Im Uebrigen sucht man das, was dem Leben in anderen Bädern seinen eigenthümlichen Charakter aufzuprägen pflegt, wenn man von den täglichen Concerten der Cur-Capelle absieht, in Lippspringe vergebens; auf Unterhaltungen, wie Theater, größere musikalische Aufführungen, öffentliche Vorträge, muß der Lippspringer Badegast von vornherein verzichten und seine Erholung in der Stille und Ruhe suchen, wie sie eben nur ein einfacher ländlicher Aufenthalt gewähren kann und wie sie sich schließlich auch für die an unserer Quelle Genesung Suchenden am zweckmäßigsten und wohlthuendsten erweisen dürfte. Auch der Ort, welcher das Bad umgiebt, obgleich er bereits seit dem Jahre 1400 durch das ihm von dem Paderborner Bischof ertheilte Privilegium die Rechte einer Stadt genießt und obgleich er in den letzten fünfzig Jahren ein überaus freundliches Aussehen gewonnen hat, bietet doch noch heute im Allgemeinen eher das Bild eines größeren Dorfes, als das eines ansehnlichen städtischen Gemeinwesens.

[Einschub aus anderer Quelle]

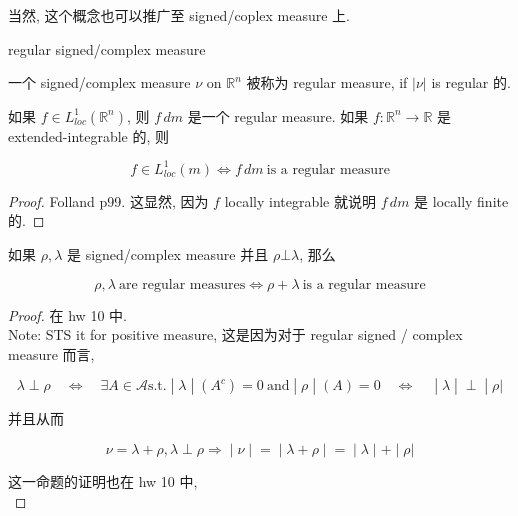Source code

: \documentclass{qlnotes-export}
\begin{document}
当然, 这个概念也可以推广至 signed/coplex measure 上.

\begin{definition}{regular signed/complex measure}\label{def-12-differentiation-on-real-spaces-regular-signed-complex-measure}

一个 signed/complex measure \(\nu\) on \({\mathbb{R}}^{n}\) 被称为 regular measure, if \(|\nu|\) is regular 的.

\end{definition}

\begin{lemma}\label{lem-12-differentiation-on-real-spaces-lemma-001}

如果 \(f \in L_{loc}^{1}({\mathbb{R}}^{n})\), 则 \(f\, dm\) 是一个 regular measure. 如果 \(f:{\mathbb{R}}^{n}\rightarrow{\mathbb{R}}\) 是 extended-integrable 的, 则

\[f \in L_{loc}^{1}(m)\Leftrightarrow f\, dm\ \text{is a regular measure}\]

\end{lemma}

\begin{proof}

Folland p99. 这显然, 因为 \(f\) locally integrable 就说明 \(f\, dm\) 是 locally finite 的.

\end{proof}

\begin{lemma}\label{lem-12-differentiation-on-real-spaces-lemma-002}

如果 \(\rho,\lambda\) 是 signed/complex measure 并且 \(\rho\bot\lambda\), 那么

\[\rho,\lambda\ \text{are regular measures}\Leftrightarrow\rho + \lambda\ \text{is a regular measure}\]

\end{lemma}

\begin{proof}

在 hw 10 中.\\
Note: STS it for positive measure, 这是因为对于 regular signed / complex measure 而言,

\[\left. \lambda \perp \rho\quad\Leftrightarrow\quad\exists A \in \mathcal{A}\text{s.t.} \middle| \lambda \middle| (A^{c}) = 0\ \text{and} \middle| \rho \middle| (A) = 0\quad\Leftrightarrow\quad \middle| \lambda \middle| \perp \middle| \rho| \right.\]

并且从而

\[\left. \nu = \lambda + \rho,\lambda \perp \rho\Longrightarrow \middle| \nu \middle| = \middle| \lambda + \rho \middle| = \middle| \lambda \middle| + \middle| \rho| \right.\]

这一命题的证明也在 hw 10 中,\\

\end{proof}
\end{document}
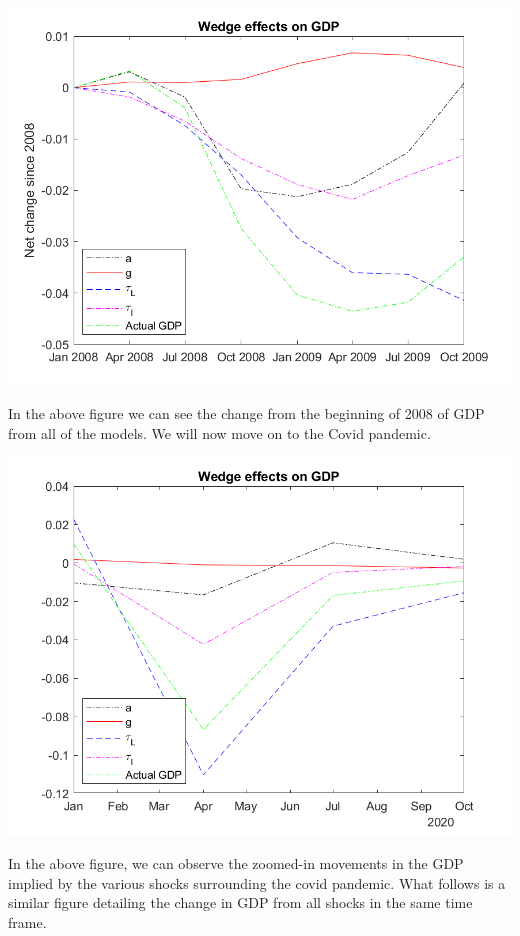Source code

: \documentclass[11pt]{article} %
\begin{document}
\includegraphics{wedgesfindiff}

In the above figure we can see the change from the beginning of 2008 of GDP from all of the models. We will now move on to the Covid pandemic.

\includegraphics{wedgescov}

In the above figure, we can observe the zoomed-in movements in the GDP implied by the various shocks surrounding the covid pandemic. What follows is a similar figure detailing the change in GDP from all shocks in the same time frame.
\end{document}
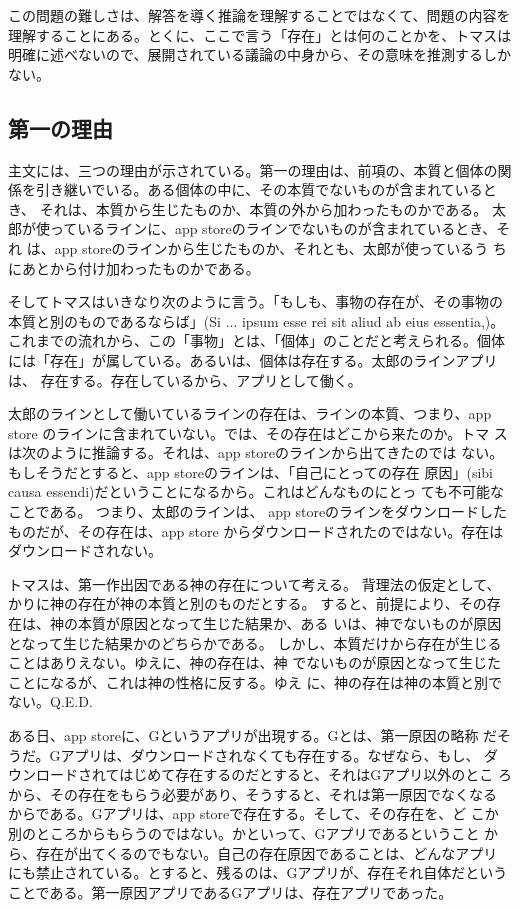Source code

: \documentclass[paper=a4paper,fontsize=10pt,jafontsize=9pt,titlepage]{jlreq}
\begin{document}
この問題の難しさは、解答を導く推論を理解することではなくて、問題の内容を
理解することにある。とくに、ここで言う「存在」とは何のことかを、トマスは
明確に述べないので、展開されている議論の中身から、その意味を推測するしか
ない。

\subsection{第一の理由}
主文には、三つの理由が示されている。第一の理由は、前項の、本質と個体の関
係を引き継いでいる。ある個体の中に、その本質でないものが含まれているとき、
それは、本質から生じたものか、本質の外から加わったものかである。
太郎が使っているラインに、app storeのラインでないものが含まれているとき、それ
は、app storeのラインから生じたものか、それとも、太郎が使っているう
ちにあとから付け加わったものかである。

そしてトマスはいきなり次のように言う。「もしも、事物の存在が、その事物の
本質と別のものであるならば」(Si ... ipsum esse rei sit aliud ab eius
essentia,)。
これまでの流れから、この「事物」とは、「個体」のことだと考えられる。個体
には「存在」が属している。あるいは、個体は存在する。太郎のラインアプリは、
存在する。存在しているから、アプリとして働く。

太郎のラインとして働いているラインの存在は、ラインの本質、つまり、app store
のラインに含まれていない。では、その存在はどこから来たのか。トマ
スは次のように推論する。それは、app storeのラインから出てきたのでは
ない。もしそうだとすると、app storeのラインは、「自己にとっての存在
原因」(sibi causa essendi)だということになるから。これはどんなものにとっ
ても不可能なことである。
つまり、太郎のラインは、
app storeのラインをダウンロードしたものだが、その存在は、app store
からダウンロードされたのではない。存在はダウンロードされない。

トマスは、第一作出因である神の存在について考える。
背理法の仮定として、かりに神の存在が神の本質と別のものだとする。
すると、前提により、その存在は、神の本質が原因となって生じた結果か、ある
いは、神でないものが原因となって生じた結果かのどちらかである。
しかし、本質だけから存在が生じることはありえない。ゆえに、神の存在は、神
でないものが原因となって生じたことになるが、これは神の性格に反する。ゆえ
に、神の存在は神の本質と別でない。Q.E.D.


ある日、app storeに、Gというアプリが出現する。Gとは、第一原因の略称
だそうだ。Gアプリは、ダウンロードされなくても存在する。なぜなら、もし、
ダウンロードされてはじめて存在するのだとすると、それはGアプリ以外のとこ
ろから、その存在をもらう必要があり、そうすると、それは第一原因でなくなる
からである。Gアプリは、app storeで存在する。そして、その存在を、ど
こか別のところからもらうのではない。かといって、Gアプリであるということ
から、存在が出てくるのでもない。自己の存在原因であることは、どんなアプリ
にも禁止されている。とすると、残るのは、Gアプリが、存在それ自体だという
ことである。第一原因アプリであるGアプリは、存在アプリであった。
\end{document}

Eine andere Physiognomie zeigt uns freilich die Landschaft, wenn wir uns in die weitere Umgebung Lippspringes begeben: es fehlt alsdann nicht an zahlreichen Punkten, die mit allen Reizen der Natur ausgestattet sind, und an viele dieser Punkte knüpfen sich Erinnerungen von mancherlei Art an eine bedeutsame Vergangenheit. Dieses ganze Gebiet, das Quellland der Lippe und der Ems mit den Höhen, welche es in vielen Bogen umziehen, ist für die Geschichte Deutschlands ein wahrhaft classischer Boden, wie wenige andere Gaue unseres Vaterlandes; denn zweimal im Laufe der Jahrhunderte wurde auf ihm über das Geschick unseres Volkes auf lange Zeit hinaus entschieden: das eine Mal im Anfang unserer Zeitrechnung, als der Sieg des Arminius und seiner tapferen Cheruskerschaaren unsere Nation vor dem Schicksale bewahrte, gleich den Galliern und anderen Völkern Europas romanisirt zu werden, das andere Mal – acht Jahrhunderte später — als das Land zwischen Rhein und Weser der fränkischen Herrschaft unterworfen und das Sachsenvolk von den Siegern zur Annahme des christlichen Glaubens gezwungen wurde.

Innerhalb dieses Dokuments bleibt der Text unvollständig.